By morning, he had made a decision, the only kind of decision a man like him knew how to make under pressure: he would not chase it. Chasing implied fear, and fear implied there was something worth being afraid of, and Ethan Cross did not hand strangers that kind of power over him for free. Whoever it was would either come forward with a demand, in which case he would deal with it the way he dealt with everything, calmly and with money if it came to that, or they would grow bored and go quiet, the way most cowards eventually did.
He showered. He dressed. He went to work.
—
The office was his sanctuary. It kept him grounded and reminded him what he was in total control of. It was reliable, even in its chaos.
By nine thirty he'd taken a call from a nervous board member about the leaked velvet photos, signed off on a fiver design he privately thought was ugly, and talked Lena out of firing an intern who'd sent a contract to the wrong person and nearly cost them a deal.
“She's lucky," Lena said, closing her folder with the quick calm of a woman who had spent almost a decade making his mess disappear before he would notice them.
“They were more amused than angry, which is probably the best outcome we could've hoped for”.
Good.” Ethan didn’t look up from the pages on his desk, Julian’s latest revision, still open, still unread since the night before. He’d told himself he would get to it first thing. It was nearly ten. “Anything else?”
Lena hesitated, which was never a good sign.
“Preston Wade is outside. Says it’s about the messaging on the Velvet story.”
“Send him in.”
Preston Wade had joined Cross Media a little over a year ago, poached from a rival company for his talent at turning bad press into forgettable press, and Ethan had to admit he was good at his job. He was also weird in a way Ethan had noticed but never quite put a mind to. Quite hard to read also, early thirties, always dressed a shade too well for the room, always standing a half-step closer than the conversation required, always smiling like he knew something you didn’t.

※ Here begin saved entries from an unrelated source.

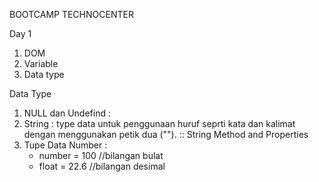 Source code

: BOOTCAMP TECHNOCENTER

Day 1

1. DOM
2. Variable
3. Data type

Data Type

1. NULL dan Undefind :
2. String : type data untuk penggunaan huruf seprti kata dan kalimat dengan menggunakan petik dua ("").
   :: String Method and Properties
3. Tupe Data Number :
   - number = 100 //bilangan bulat
   - float = 22.6 //bilangan desimal
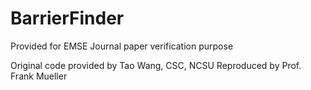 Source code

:# BarrierFinder
Provided for EMSE Journal paper verification purpose

Original code provided by Tao Wang, CSC, NCSU
Reproduced by Prof. Frank Mueller

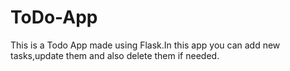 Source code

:# ToDo-App
This is a Todo App made using Flask.In this app you can add new tasks,update them and also delete them if needed.
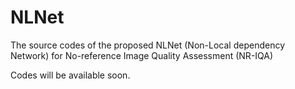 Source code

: # NLNet

The source codes of the proposed NLNet (Non-Local dependency Network) for No-reference Image Quality Assessment (NR-IQA)

Codes will be available soon. 
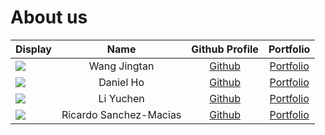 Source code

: # About us

Display | Name | Github Profile | Portfolio 
--------|:----:|:--------------:|:---------:
![](https://junkee.com/wp-content/uploads/2018/03/hermione.jpg) | Wang Jingtan | [Github](https://github.com/JTWang2000) | [Portfolio](team/JTWang2000.md) 
![](https://www.wework.com/ideas/wp-content/uploads/sites/4/2015/11/cookie-monster1-1120x630.jpg) | Daniel Ho | [Github](https://github.com/Bencotti) | [Portfolio](team/bencotti.md)
![](https://github.com/yuchenlichuck/yuchenlichuck.github.io/blob/master/images/YuchenLi.jpg) | Li Yuchen | [Github](https://github.com/yuchenlichuck) | [Portfolio](team/yuchenlichuck.md)
![](https://img1.looper.com/img/gallery/detective-pikachu-2-release-date-cast-and-plot/intro-1568566852.jpg) | Ricardo Sanchez-Macias | [Github](https://github.com/rsanchez-macias) | [Portfolio](team/rsanchez-macias.md)
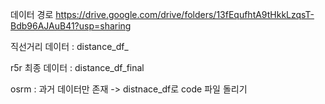 데이터 경로
https://drive.google.com/drive/folders/13fEqufhtA9tHkkLzqsT-Bdb96AJAuB41?usp=sharing

직선거리 데이터 : distance_df_

r5r 최종 데이터 : distance_df_final

osrm : 과거 데이터만 존재 -> distnace_df로 code 파일 돌리기
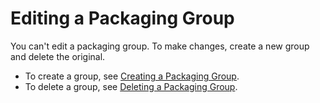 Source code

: # Editing a Packaging Group<a name="pkg-group-edit"></a>

You can't edit a packaging group\. To make changes, create a new group and delete the original\.
+ To create a group, see [Creating a Packaging Group](pkg-group-create.md)\.
+ To delete a group, see [Deleting a Packaging Group](pkg-group-delete.md)\. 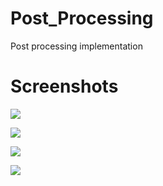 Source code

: # Post_Processing
Post processing implementation

# Screenshots

![](https://github.com/solael/Post_Processing/blob/master/PingPongColorBuffersFBO1.jpg)

![](https://github.com/solael/Post_Processing/blob/master/PingPongColorBuffersFBO2.jpg)

![](https://github.com/solael/Post_Processing/blob/master/render%20scene%20without%20bloom.png)

![](https://github.com/solael/Post_Processing/blob/master/render%20scene%20with%20bloom.png)
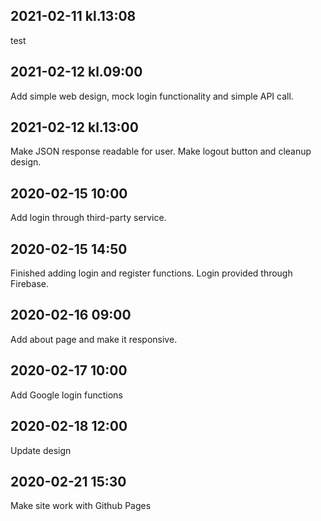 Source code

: ## 2021-02-11 kl.13:08
test

## 2021-02-12 kl.09:00
Add simple web design, mock login functionality and simple API call.

## 2021-02-12 kl.13:00
Make JSON response readable for user. Make logout button and cleanup design.

## 2020-02-15 10:00
Add login through third-party service.

## 2020-02-15 14:50
Finished adding login and register functions. Login provided through Firebase.

## 2020-02-16 09:00
Add about page and make it responsive.

## 2020-02-17 10:00
Add Google login functions

## 2020-02-18 12:00
Update design

## 2020-02-21 15:30 
Make site work with Github Pages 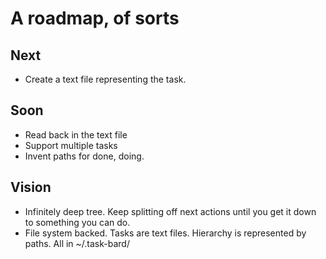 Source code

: # A roadmap, of sorts

## Next

+ Create a text file representing the task.

## Soon

+ Read back in the text file
+ Support multiple tasks
+ Invent paths for done, doing.

## Vision

+ Infinitely deep tree. Keep splitting off next actions until you get it down to something you can do.
+ File system backed. Tasks are text files. Hierarchy is represented by paths. All in ~/.task-bard/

Mr. Cross.” Preston let himself in without waiting for an answer, easing the door shut behind him with a soft, deliberate click. “Got a minute?”
“Make it quick.”
“You always say that.” Preston crossed the room unhurried and dropped into the chair across from the desk, one ankle resting easily over his knee. “Short version, we say nothing else about Velvet. Let the photos from your dinner date with Miss Victoria Lang do the talking. Powerful man, stunning date, business as usual. The story gets boring on its own within the week.”
“Fine.”
“Unless you’d rather it not get boring.” Preston slid a folder across the desk, and when Ethan reached for it, Preston didn’t pull his hand back right away, letting their fingers stay close a moment longer than the exchange required before finally withdrawing.
Ethan’s eyes narrowed. “Excuse me?”
“Nothing.” Preston’s smile didn’t waver. He stood, taking his time about it, and let his gaze drift slowly, gradually, from Ethan’s face down and back up again, the kind of look that made someone feel the creeps just by being on the receiving end of it.
“You’ve seemed distracted this week. More than usual.” He continued.
“That’s not your concern.”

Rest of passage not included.